> _Problem_
For the entries that follow, report how many lines include the word "config" and add nothing.

> _Data to use_
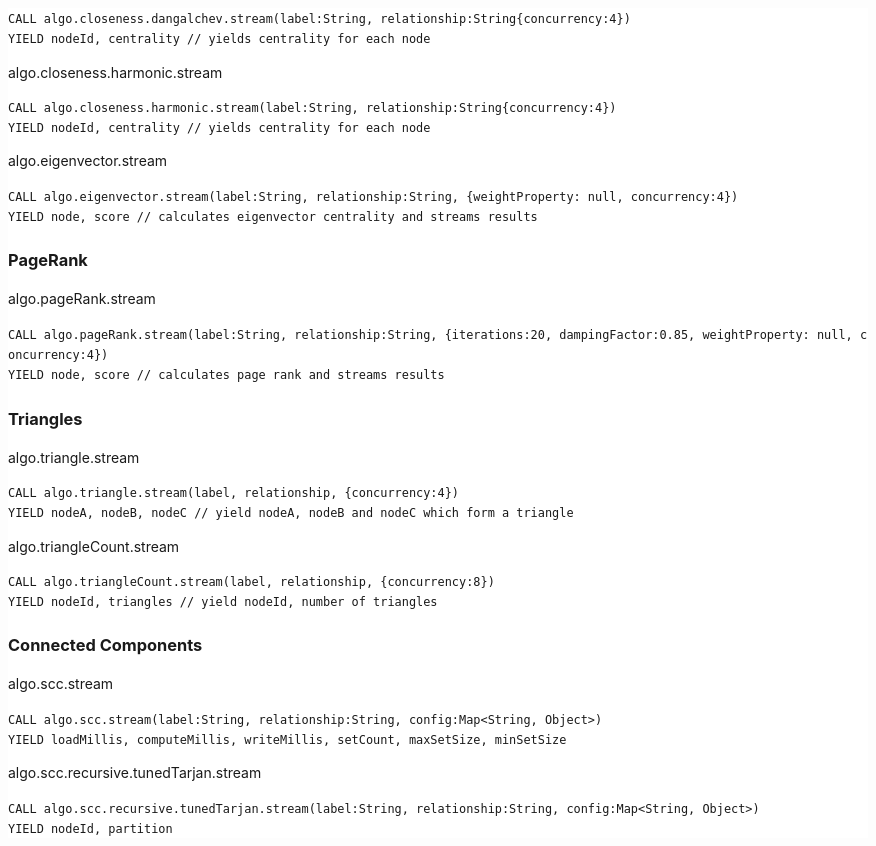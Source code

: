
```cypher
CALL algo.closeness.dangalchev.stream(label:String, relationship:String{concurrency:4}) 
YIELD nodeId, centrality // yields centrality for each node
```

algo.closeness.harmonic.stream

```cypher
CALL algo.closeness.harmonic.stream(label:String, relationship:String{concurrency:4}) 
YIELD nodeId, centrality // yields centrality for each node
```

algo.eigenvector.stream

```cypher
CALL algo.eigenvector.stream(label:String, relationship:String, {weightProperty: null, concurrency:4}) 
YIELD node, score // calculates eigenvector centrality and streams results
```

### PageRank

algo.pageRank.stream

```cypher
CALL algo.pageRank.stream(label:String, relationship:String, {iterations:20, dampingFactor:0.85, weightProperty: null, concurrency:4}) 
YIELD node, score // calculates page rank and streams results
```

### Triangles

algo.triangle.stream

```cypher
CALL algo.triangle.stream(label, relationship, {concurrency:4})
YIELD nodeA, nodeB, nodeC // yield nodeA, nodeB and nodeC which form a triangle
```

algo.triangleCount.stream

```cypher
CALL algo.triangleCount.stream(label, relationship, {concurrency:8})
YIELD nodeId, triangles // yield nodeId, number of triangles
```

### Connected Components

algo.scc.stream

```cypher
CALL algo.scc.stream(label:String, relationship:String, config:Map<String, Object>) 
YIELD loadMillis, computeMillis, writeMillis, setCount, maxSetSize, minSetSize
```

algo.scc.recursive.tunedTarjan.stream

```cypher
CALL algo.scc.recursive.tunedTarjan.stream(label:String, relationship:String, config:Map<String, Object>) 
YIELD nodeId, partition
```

> _Answer box_
2